The AI Security Engineer Role: What It Covers and What You Need to Know

Your security team is about to add a new specialization. Not because of a compliance mandate or a framework update—because AI systems break every assumption traditional security roles are built on.

At Snyk's inaugural AI Security Summit, speakers predicted that within three years, every Fortune 500 company will have AI Security Engineers on staff. The timeline matters less than the reason: AI models are now "so good at computer security they are beginning to find critical vulnerabilities," which means attackers are using them too.

This guide defines the AI Security Engineer role, its scope, and what your organization needs to implement it.

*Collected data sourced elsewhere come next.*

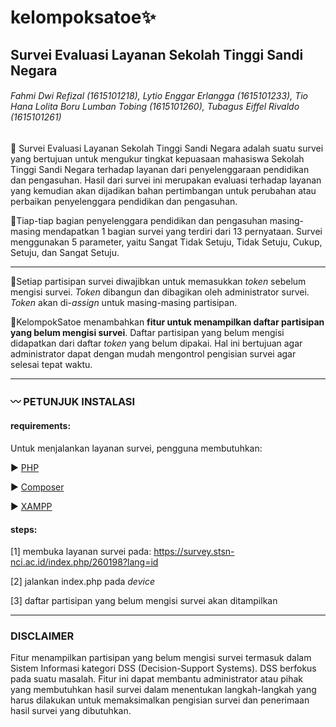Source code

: # kelompoksatoe:sparkles:
## Survei Evaluasi Layanan Sekolah Tinggi Sandi Negara


###### Fahmi Dwi Refizal (1615101218), Lytio Enggar Erlangga (1615101233), Tio Hana Lolita Boru Lumban Tobing (1615101260), Tubagus Eiffel Rivaldo (1615101261)

:small_orange_diamond:  Survei Evaluasi Layanan Sekolah Tinggi Sandi Negara adalah suatu survei yang bertujuan untuk mengukur tingkat kepuasaan mahasiswa Sekolah Tinggi Sandi Negara terhadap layanan dari penyelenggaraan pendidikan dan pengasuhan. Hasil dari survei ini merupakan evaluasi terhadap layanan yang kemudian akan dijadikan bahan pertimbangan untuk perubahan atau perbaikan penyelenggara pendidikan dan pengasuhan.

:small_orange_diamond:Tiap-tiap bagian penyelenggara pendidikan dan pengasuhan masing-masing mendapatkan 1 bagian survei yang terdiri dari 13 pernyataan. Survei menggunakan 5 parameter, yaitu Sangat Tidak Setuju, Tidak Setuju, Cukup, Setuju, dan Sangat Setuju. 

------------------------------------------------------------------------------------------------------------------------------

:small_blue_diamond:Setiap partisipan survei diwajibkan untuk memasukkan _token_ sebelum mengisi survei. _Token_ dibangun dan dibagikan oleh administrator survei. _Token_ akan di-_assign_ untuk masing-masing partisipan. 

:small_blue_diamond:KelompokSatoe menambahkan **fitur untuk menampilkan daftar partisipan yang belum mengisi survei**. Daftar partisipan yang belum mengisi didapatkan dari daftar _token_ yang belum dipakai. Hal ini bertujuan agar administrator dapat dengan mudah mengontrol pengisian survei agar selesai tepat waktu.

------------------------------------------------------------------------------------------------------------------------------

### :wavy_dash: PETUNJUK INSTALASI

#### requirements:
Untuk menjalankan layanan survei, pengguna membutuhkan:

:arrow_forward: [PHP](https://www.php.net/downloads.php)

:arrow_forward: [Composer](https://getcomposer.org/download/)

:arrow_forward: [XAMPP](https://www.apachefriends.org/download.html)

#### steps:

[1] membuka layanan survei pada: https://survey.stsn-nci.ac.id/index.php/260198?lang=id

[2] jalankan index.php pada _device_

[3] daftar partisipan yang belum mengisi survei akan ditampilkan

------------------------------------------------------------------------------------------------------------------------------

### DISCLAIMER
Fitur menampilkan partisipan yang belum mengisi survei termasuk dalam Sistem Informasi kategori DSS (Decision-Support Systems). DSS berfokus pada suatu masalah. Fitur ini dapat membantu administrator atau pihak yang membutuhkan hasil survei dalam menentukan langkah-langkah yang harus dilakukan untuk memaksimalkan pengisian survei dan penerimaan hasil survei yang dibutuhkan.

Scope - What This Guide Covers

This guide addresses:

  • The security responsibilities unique to AI systems that traditional roles don't cover
  • Core competencies and technical skills required
  • How to structure the role within existing security teams
  • Compliance touchpoints with emerging AI regulations
  • Common mistakes when staffing this function

What this guide does NOT cover:

  • General machine learning operations (MLOps)
  • Data science team management
  • AI ethics and bias mitigation (except where they intersect with security)

Key Concepts and Definitions

AI Security Engineer: A security practitioner who secures AI systems against attacks that exploit model behavior, training data, or inference processes. This is distinct from using AI tools for security work.

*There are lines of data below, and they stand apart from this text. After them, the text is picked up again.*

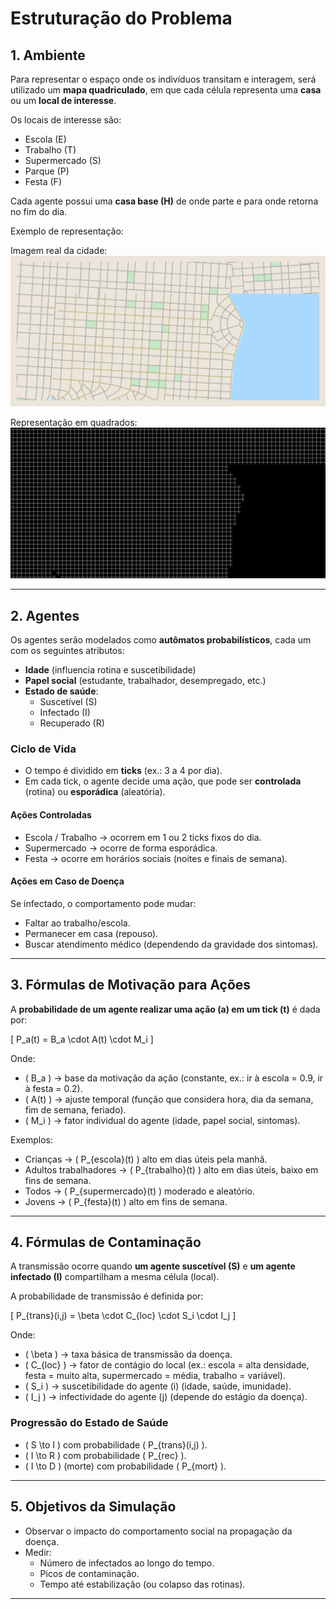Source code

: # Estruturação do Problema

## 1. Ambiente

Para representar o espaço onde os indivíduos transitam e interagem, será utilizado um **mapa quadriculado**, em que cada célula representa uma **casa** ou um **local de interesse**.  

Os locais de interesse são:  

- Escola (E)  
- Trabalho (T)  
- Supermercado (S)  
- Parque (P)  
- Festa (F)  

Cada agente possui uma **casa base (H)** de onde parte e para onde retorna no fim do dia.

Exemplo de representação:

Imagem real da cidade:  
![Imagem da Cidade](assets/googleImage.png)  

Representação em quadrados:  
![Representação da Cidade](assets/squareImage.png)  

---

## 2. Agentes

Os agentes serão modelados como **autômatos probabilísticos**, cada um com os seguintes atributos:

- **Idade** (influencia rotina e suscetibilidade)  
- **Papel social** (estudante, trabalhador, desempregado, etc.)  
- **Estado de saúde**:  
  - Suscetível (S)  
  - Infectado (I)  
  - Recuperado (R)  

### Ciclo de Vida
- O tempo é dividido em **ticks** (ex.: 3 a 4 por dia).  
- Em cada tick, o agente decide uma ação, que pode ser **controlada** (rotina) ou **esporádica** (aleatória).  

#### Ações Controladas
- Escola / Trabalho → ocorrem em 1 ou 2 ticks fixos do dia.  
- Supermercado → ocorre de forma esporádica.  
- Festa → ocorre em horários sociais (noites e finais de semana).  

#### Ações em Caso de Doença
Se infectado, o comportamento pode mudar:  
- Faltar ao trabalho/escola.  
- Permanecer em casa (repouso).  
- Buscar atendimento médico (dependendo da gravidade dos sintomas).  

---

## 3. Fórmulas de Motivação para Ações

A **probabilidade de um agente realizar uma ação \(a\) em um tick \(t\)** é dada por:

\[
P_a(t) = B_a \cdot A(t) \cdot M_i
\]

Onde:  
- \( B_a \) → base da motivação da ação (constante, ex.: ir à escola = 0.9, ir à festa = 0.2).  
- \( A(t) \) → ajuste temporal (função que considera hora, dia da semana, fim de semana, feriado).  
- \( M_i \) → fator individual do agente (idade, papel social, sintomas).  

Exemplos:  
- Crianças → \( P_{escola}(t) \) alto em dias úteis pela manhã.  
- Adultos trabalhadores → \( P_{trabalho}(t) \) alto em dias úteis, baixo em fins de semana.  
- Todos → \( P_{supermercado}(t) \) moderado e aleatório.  
- Jovens → \( P_{festa}(t) \) alto em fins de semana.  

---

## 4. Fórmulas de Contaminação

A transmissão ocorre quando **um agente suscetível (S)** e **um agente infectado (I)** compartilham a mesma célula (local).  

A probabilidade de transmissão é definida por:

\[
P_{trans}(i,j) = \beta \cdot C_{loc} \cdot S_i \cdot I_j
\]

Onde:  
- \( \beta \) → taxa básica de transmissão da doença.  
- \( C_{loc} \) → fator de contágio do local (ex.: escola = alta densidade, festa = muito alta, supermercado = média, trabalho = variável).  
- \( S_i \) → suscetibilidade do agente \(i\) (idade, saúde, imunidade).  
- \( I_j \) → infectividade do agente \(j\) (depende do estágio da doença).  

### Progressão do Estado de Saúde
- \( S \to I \) com probabilidade \( P_{trans}(i,j) \).  
- \( I \to R \) com probabilidade \( P_{rec} \).  
- \( I \to D \) (morte) com probabilidade \( P_{mort} \).  

---

## 5. Objetivos da Simulação

- Observar o impacto do comportamento social na propagação da doença.    
- Medir:  
  - Número de infectados ao longo do tempo.  
  - Picos de contaminação.  
  - Tempo até estabilização (ou colapso das rotinas).  

---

Non-deterministic systems: Unlike traditional software that produces the same output for a given input, AI models can produce variable outputs. You cannot write a test case that says "input X must always produce output Y." This breaks conventional security validation methods.

Adversarial inputs: Crafted inputs designed to manipulate model behavior—like adding specific pixel patterns to an image that cause a classifier to misidentify it, or prompt injections that bypass safety guardrails.

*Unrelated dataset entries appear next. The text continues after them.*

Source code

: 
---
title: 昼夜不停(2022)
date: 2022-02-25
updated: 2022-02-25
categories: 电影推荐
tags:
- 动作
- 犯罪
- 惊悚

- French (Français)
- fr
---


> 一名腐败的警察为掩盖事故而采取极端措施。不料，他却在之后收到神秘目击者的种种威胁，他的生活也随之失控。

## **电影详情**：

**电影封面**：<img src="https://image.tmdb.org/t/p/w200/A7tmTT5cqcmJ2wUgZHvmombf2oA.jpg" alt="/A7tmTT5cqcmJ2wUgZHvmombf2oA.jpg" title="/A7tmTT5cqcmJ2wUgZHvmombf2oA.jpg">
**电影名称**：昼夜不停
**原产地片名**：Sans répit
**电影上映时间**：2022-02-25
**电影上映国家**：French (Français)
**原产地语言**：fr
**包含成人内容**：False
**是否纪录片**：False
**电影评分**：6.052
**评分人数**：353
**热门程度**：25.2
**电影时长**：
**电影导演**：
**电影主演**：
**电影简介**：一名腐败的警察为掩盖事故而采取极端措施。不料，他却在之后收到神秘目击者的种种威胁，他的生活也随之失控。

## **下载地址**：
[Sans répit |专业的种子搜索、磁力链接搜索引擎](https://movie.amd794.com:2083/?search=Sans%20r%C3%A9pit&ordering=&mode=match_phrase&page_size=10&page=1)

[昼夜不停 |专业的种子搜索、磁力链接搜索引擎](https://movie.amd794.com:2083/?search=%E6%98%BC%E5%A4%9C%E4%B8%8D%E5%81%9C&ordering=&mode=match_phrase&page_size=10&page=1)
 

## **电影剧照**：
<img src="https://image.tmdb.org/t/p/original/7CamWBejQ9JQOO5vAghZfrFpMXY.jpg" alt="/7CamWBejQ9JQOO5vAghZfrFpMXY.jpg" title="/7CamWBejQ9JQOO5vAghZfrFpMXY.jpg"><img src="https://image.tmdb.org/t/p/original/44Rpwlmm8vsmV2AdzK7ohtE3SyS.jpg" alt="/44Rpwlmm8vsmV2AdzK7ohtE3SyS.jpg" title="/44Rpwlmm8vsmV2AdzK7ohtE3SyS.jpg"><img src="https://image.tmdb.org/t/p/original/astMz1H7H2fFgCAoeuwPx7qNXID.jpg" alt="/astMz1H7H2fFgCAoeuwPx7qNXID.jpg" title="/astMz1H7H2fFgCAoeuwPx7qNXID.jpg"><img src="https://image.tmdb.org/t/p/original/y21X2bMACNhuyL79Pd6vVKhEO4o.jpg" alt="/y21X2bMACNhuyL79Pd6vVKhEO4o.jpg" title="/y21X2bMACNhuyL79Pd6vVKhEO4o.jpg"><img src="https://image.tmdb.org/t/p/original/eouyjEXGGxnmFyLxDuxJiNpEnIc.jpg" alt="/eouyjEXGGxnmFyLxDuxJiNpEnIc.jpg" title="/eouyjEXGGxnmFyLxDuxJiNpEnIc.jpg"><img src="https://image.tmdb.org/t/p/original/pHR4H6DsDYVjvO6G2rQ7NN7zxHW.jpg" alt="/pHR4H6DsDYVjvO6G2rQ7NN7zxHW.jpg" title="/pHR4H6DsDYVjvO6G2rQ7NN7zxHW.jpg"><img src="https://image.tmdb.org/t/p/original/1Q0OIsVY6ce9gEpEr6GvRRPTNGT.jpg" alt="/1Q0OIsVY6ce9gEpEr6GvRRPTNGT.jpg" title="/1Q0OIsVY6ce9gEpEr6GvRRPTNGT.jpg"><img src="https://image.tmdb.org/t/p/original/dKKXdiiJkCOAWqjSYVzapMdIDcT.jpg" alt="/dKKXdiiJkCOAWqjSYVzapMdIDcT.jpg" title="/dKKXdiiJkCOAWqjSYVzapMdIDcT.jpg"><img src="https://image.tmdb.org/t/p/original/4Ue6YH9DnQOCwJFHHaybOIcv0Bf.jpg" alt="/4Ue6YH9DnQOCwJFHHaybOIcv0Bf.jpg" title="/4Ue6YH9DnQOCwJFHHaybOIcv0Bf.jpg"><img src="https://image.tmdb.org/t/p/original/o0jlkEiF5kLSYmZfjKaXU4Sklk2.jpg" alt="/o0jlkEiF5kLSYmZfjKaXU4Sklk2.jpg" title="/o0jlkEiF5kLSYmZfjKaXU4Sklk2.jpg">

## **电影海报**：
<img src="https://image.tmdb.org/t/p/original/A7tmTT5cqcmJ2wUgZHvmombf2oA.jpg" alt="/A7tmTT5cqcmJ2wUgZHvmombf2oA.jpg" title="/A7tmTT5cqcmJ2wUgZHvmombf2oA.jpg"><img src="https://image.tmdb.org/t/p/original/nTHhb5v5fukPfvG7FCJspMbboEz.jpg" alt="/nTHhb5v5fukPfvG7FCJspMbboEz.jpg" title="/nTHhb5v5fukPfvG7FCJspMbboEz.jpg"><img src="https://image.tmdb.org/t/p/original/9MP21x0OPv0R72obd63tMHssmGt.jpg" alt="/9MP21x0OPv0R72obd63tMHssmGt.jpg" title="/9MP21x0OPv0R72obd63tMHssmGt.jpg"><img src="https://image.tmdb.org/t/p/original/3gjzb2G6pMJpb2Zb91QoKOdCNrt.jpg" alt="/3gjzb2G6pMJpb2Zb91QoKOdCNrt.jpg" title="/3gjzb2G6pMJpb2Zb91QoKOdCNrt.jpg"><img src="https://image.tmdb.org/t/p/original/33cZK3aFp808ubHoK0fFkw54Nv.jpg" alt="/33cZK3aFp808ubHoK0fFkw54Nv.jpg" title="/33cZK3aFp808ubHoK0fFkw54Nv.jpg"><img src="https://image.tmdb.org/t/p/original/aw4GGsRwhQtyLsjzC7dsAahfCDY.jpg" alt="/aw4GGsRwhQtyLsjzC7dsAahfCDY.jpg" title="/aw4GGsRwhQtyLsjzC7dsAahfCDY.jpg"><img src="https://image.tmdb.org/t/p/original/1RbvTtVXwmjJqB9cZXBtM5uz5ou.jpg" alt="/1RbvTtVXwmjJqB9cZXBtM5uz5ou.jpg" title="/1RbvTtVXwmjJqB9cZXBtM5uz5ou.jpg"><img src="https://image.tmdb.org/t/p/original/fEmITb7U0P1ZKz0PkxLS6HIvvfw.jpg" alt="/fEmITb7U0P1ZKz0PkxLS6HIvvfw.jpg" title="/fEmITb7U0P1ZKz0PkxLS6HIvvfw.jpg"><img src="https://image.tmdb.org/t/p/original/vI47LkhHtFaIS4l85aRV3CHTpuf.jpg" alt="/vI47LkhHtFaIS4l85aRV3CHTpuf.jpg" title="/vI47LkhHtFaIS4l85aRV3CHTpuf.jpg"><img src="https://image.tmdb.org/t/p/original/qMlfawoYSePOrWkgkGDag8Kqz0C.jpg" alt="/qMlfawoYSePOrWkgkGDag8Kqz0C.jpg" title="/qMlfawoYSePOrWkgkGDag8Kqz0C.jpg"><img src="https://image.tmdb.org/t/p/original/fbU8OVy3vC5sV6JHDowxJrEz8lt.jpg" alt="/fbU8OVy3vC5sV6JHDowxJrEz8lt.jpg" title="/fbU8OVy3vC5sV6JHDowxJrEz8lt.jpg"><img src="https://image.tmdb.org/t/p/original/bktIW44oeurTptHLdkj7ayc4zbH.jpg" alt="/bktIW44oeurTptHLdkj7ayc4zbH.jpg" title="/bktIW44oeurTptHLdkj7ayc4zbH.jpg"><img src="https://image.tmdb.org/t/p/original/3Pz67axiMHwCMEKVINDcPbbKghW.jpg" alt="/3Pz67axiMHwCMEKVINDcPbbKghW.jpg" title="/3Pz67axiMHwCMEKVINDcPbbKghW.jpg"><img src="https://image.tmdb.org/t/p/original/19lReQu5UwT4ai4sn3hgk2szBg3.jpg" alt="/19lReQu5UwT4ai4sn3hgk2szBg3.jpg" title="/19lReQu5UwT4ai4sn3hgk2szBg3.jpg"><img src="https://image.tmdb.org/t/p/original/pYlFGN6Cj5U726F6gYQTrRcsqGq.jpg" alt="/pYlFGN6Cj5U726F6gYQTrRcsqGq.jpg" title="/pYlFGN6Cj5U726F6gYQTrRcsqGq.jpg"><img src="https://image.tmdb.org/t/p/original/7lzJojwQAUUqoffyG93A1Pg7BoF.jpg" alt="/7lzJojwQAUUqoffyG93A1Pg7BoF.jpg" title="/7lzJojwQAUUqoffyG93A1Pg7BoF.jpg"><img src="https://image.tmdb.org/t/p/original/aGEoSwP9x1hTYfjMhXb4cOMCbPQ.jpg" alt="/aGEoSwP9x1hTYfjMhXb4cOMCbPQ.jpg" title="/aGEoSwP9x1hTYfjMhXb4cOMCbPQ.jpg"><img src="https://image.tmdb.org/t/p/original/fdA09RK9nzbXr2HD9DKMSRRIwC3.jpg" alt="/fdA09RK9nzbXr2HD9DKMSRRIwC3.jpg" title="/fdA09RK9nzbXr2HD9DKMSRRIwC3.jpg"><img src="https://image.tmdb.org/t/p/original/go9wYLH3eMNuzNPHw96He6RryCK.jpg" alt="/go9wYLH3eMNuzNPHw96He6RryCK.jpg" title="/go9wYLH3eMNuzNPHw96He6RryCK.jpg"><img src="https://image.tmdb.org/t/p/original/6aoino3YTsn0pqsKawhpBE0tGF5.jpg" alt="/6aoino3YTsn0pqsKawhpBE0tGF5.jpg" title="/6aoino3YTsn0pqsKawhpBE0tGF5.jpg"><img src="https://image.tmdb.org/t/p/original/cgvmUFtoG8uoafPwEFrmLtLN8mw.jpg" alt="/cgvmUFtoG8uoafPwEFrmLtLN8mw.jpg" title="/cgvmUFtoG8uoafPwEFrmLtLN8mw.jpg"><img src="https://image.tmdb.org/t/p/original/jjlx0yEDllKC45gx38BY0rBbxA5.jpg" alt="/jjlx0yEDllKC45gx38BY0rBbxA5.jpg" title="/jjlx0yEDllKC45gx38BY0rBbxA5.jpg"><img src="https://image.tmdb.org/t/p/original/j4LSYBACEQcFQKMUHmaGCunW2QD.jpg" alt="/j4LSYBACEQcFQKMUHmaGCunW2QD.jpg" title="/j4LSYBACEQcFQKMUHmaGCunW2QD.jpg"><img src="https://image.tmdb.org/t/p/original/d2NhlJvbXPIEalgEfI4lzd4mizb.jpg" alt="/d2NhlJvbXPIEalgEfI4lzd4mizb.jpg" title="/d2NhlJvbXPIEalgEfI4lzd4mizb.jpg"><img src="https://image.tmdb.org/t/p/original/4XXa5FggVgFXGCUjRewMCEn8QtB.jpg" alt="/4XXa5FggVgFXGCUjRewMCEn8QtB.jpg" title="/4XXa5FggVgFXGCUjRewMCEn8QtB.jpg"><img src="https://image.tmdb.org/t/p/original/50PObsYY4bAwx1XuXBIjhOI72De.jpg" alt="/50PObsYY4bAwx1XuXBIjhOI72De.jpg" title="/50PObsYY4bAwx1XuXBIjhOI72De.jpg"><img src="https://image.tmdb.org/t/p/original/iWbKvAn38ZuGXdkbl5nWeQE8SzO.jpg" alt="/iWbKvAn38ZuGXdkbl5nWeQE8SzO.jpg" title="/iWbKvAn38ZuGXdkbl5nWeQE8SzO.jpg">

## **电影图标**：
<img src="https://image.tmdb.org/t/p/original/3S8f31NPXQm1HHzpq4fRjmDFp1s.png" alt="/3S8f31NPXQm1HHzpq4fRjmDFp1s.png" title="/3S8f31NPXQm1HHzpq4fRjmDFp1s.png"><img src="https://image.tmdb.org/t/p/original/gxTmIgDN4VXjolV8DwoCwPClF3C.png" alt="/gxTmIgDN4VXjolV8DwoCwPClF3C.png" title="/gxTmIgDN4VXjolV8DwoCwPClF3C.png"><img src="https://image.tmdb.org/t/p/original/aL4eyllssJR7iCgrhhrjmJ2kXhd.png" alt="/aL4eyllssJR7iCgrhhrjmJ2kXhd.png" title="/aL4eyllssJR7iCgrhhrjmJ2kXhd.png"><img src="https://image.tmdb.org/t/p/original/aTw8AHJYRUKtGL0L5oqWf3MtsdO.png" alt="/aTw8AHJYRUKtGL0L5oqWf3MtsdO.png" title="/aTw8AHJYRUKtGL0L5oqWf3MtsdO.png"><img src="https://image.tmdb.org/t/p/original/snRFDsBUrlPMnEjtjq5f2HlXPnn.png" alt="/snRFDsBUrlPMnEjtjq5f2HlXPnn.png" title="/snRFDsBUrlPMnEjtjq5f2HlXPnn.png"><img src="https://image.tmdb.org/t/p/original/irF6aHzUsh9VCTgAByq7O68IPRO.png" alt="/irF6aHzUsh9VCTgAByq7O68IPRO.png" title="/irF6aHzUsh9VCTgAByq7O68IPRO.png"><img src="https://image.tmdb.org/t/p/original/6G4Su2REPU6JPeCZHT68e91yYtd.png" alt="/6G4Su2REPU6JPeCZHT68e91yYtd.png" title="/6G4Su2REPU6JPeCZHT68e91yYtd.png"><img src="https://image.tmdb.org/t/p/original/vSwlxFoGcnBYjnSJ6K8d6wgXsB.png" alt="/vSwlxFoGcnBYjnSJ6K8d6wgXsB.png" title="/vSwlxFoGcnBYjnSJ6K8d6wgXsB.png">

Model poisoning: Attacks that corrupt training data or fine-tuning processes to embed backdoors or bias model behavior.

Inference-time attacks: Exploits that occur when a model is actively processing requests—prompt injection, data exfiltration through model responses, or resource exhaustion attacks.

Requirements Breakdown

The AI Security Engineer role addresses gaps in three areas:

1. Pre-deployment Security

What traditional AppSec misses: Your application security team validates code logic, dependency vulnerabilities, and authentication flows. They don't evaluate whether a model leaks training data through its outputs or whether the fine-tuning pipeline can be poisoned.

AI Security Engineer responsibilities:

  • Validate model provenance and supply chain (where did this model come from, who trained it, what data was used)
  • Test for training data leakage
  • Assess model robustness against adversarial examples
  • Review fine-tuning and RLHF processes for manipulation vectors
  • Evaluate prompt injection defenses before production

2. Runtime Monitoring and Response

What SOC teams miss: Security operations centers monitor network traffic, authentication events, and endpoint behavior. They don't flag when a model starts producing anomalous outputs or when inference patterns suggest data exfiltration.

AI Security Engineer responsibilities:

  • Monitor model behavior drift
  • Detect inference-time attacks (unusual prompt patterns, output steering attempts)
  • Identify data extraction through model queries
  • Track model performance degradation that could indicate poisoning
  • Respond to incidents involving model manipulation

3. Compliance and Risk Management

What compliance teams miss: Your compliance function maps controls to NIST CSF v2.0, ISO 27001, or SOC 2 requirements. These frameworks don't address AI-specific risks like model inversion or membership inference attacks.

AI Security Engineer responsibilities:

  • Interpret emerging regulations (EU AI Act, state-level AI bills)
  • Document model risk assessments
  • Establish AI system inventory and classification
  • Define acceptable use policies for AI systems
  • Create incident response procedures for AI-specific attacks

Implementation Guidance

If You're Building This Role from Scratch

Start with a hybrid position: Your first AI Security Engineer should report to your security leadership but work embedded with ML/AI teams. This person needs access to model training pipelines, not just production systems.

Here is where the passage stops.